Exercise directions:
Leaving nothing out, print each line of the material exactly.

Record excerpts:

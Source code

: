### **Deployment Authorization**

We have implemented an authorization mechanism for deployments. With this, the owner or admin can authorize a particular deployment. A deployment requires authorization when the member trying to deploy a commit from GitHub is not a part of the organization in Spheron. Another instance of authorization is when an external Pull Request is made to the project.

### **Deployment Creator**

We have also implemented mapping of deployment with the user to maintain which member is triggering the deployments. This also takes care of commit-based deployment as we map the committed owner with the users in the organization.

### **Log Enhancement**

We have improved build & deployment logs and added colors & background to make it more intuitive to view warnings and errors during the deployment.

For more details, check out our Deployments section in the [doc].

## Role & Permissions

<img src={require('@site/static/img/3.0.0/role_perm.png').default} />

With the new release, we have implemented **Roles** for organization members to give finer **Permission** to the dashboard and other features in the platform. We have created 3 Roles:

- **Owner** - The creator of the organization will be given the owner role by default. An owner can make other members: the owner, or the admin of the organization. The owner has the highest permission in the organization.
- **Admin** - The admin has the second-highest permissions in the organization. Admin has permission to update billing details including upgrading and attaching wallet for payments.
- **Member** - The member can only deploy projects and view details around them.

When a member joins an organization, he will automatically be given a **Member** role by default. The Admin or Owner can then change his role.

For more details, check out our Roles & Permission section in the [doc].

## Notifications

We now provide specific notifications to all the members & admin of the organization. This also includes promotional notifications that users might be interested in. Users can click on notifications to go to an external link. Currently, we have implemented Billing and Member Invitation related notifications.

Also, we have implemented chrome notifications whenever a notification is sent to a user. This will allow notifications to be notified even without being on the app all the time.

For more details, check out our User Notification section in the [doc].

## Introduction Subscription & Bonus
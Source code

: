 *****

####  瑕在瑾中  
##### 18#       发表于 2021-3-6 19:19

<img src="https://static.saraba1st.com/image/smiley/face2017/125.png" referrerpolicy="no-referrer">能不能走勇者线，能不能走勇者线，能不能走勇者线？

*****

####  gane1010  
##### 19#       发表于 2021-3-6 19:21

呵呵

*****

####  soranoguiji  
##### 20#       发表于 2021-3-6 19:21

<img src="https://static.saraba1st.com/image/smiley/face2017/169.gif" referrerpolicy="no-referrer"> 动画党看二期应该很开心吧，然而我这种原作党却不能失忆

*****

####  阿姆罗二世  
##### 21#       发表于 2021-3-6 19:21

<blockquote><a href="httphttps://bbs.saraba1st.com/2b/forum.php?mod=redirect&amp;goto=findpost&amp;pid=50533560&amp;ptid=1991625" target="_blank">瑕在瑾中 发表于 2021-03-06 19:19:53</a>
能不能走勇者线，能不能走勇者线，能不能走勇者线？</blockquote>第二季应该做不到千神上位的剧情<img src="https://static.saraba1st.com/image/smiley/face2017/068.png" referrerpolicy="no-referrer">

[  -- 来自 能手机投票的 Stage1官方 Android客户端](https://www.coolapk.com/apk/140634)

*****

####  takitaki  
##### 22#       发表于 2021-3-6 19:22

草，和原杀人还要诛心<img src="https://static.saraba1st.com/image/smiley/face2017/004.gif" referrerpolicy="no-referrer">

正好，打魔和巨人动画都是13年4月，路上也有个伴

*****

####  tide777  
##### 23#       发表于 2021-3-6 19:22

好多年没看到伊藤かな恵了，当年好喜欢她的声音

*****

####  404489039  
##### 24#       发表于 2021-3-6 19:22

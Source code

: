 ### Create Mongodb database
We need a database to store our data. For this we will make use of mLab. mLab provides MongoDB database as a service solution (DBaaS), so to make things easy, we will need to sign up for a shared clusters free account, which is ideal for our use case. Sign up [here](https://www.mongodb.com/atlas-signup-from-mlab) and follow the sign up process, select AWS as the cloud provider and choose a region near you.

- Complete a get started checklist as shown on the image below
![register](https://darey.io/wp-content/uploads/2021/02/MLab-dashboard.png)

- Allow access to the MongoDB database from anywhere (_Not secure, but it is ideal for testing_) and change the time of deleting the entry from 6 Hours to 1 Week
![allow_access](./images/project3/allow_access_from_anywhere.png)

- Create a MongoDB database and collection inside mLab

Written solution:
Source code

:### **Deployment Authorization**

We have implemented an authorization mechanism for deployments. With this, the owner or admin can authorize a particular deployment. A deployment requires authorization when the member trying to deploy a commit from GitHub is not a part of the organization in Spheron. Another instance of authorization is when an external Pull Request is made to the project.

### **Deployment Creator**

We have also implemented mapping of deployment with the user to maintain which member is triggering the deployments. This also takes care of commit-based deployment as we map the committed owner with the users in the organization.

### **Log Enhancement**

We have improved build & deployment logs and added colors & background to make it more intuitive to view warnings and errors during the deployment.

For more details, check out our Deployments section in the [doc].

## Role & Permissions

<img src={require('@site/static/img/3.0.0/role_perm.png').default} />

With the new release, we have implemented **Roles** for organization members to give finer **Permission** to the dashboard and other features in the platform. We have created 3 Roles:

- **Owner** - The creator of the organization will be given the owner role by default. An owner can make other members: the owner, or the admin of the organization. The owner has the highest permission in the organization.
- **Admin** - The admin has the second-highest permissions in the organization. Admin has permission to update billing details including upgrading and attaching wallet for payments.
- **Member** - The member can only deploy projects and view details around them.

When a member joins an organization, he will automatically be given a **Member** role by default. The Admin or Owner can then change his role.

For more details, check out our Roles & Permission section in the [doc].

## Notifications

We now provide specific notifications to all the members & admin of the organization. This also includes promotional notifications that users might be interested in. Users can click on notifications to go to an external link. Currently, we have implemented Billing and Member Invitation related notifications.

Also, we have implemented chrome notifications whenever a notification is sent to a user. This will allow notifications to be notified even without being on the app all the time.

For more details, check out our User Notification section in the [doc].

## Introduction Subscription & Bonus
Source code

: *****

####  瑕在瑾中  
##### 18#       发表于 2021-3-6 19:19

<img src="https://static.saraba1st.com/image/smiley/face2017/125.png" referrerpolicy="no-referrer">能不能走勇者线，能不能走勇者线，能不能走勇者线？

*****

####  gane1010  
##### 19#       发表于 2021-3-6 19:21

呵呵

*****

####  soranoguiji  
##### 20#       发表于 2021-3-6 19:21

<img src="https://static.saraba1st.com/image/smiley/face2017/169.gif" referrerpolicy="no-referrer"> 动画党看二期应该很开心吧，然而我这种原作党却不能失忆

*****

####  阿姆罗二世  
##### 21#       发表于 2021-3-6 19:21

<blockquote><a href="httphttps://bbs.saraba1st.com/2b/forum.php?mod=redirect&amp;goto=findpost&amp;pid=50533560&amp;ptid=1991625" target="_blank">瑕在瑾中 发表于 2021-03-06 19:19:53</a>
能不能走勇者线，能不能走勇者线，能不能走勇者线？</blockquote>第二季应该做不到千神上位的剧情<img src="https://static.saraba1st.com/image/smiley/face2017/068.png" referrerpolicy="no-referrer">

[  -- 来自 能手机投票的 Stage1官方 Android客户端](https://www.coolapk.com/apk/140634)

*****

####  takitaki  
##### 22#       发表于 2021-3-6 19:22

草，和原杀人还要诛心<img src="https://static.saraba1st.com/image/smiley/face2017/004.gif" referrerpolicy="no-referrer">

正好，打魔和巨人动画都是13年4月，路上也有个伴

*****

####  tide777  
##### 23#       发表于 2021-3-6 19:22

好多年没看到伊藤かな恵了，当年好喜欢她的声音

*****

####  404489039  
##### 24#       发表于 2021-3-6 19:22

Source code

: ### Create Mongodb database
We need a database to store our data. For this we will make use of mLab. mLab provides MongoDB database as a service solution (DBaaS), so to make things easy, we will need to sign up for a shared clusters free account, which is ideal for our use case. Sign up [here](https://www.mongodb.com/atlas-signup-from-mlab) and follow the sign up process, select AWS as the cloud provider and choose a region near you.

- Complete a get started checklist as shown on the image below
![register](https://darey.io/wp-content/uploads/2021/02/MLab-dashboard.png)

- Allow access to the MongoDB database from anywhere (_Not secure, but it is ideal for testing_) and change the time of deleting the entry from 6 Hours to 1 Week
![allow_access](./images/project3/allow_access_from_anywhere.png)

- Create a MongoDB database and collection inside mLab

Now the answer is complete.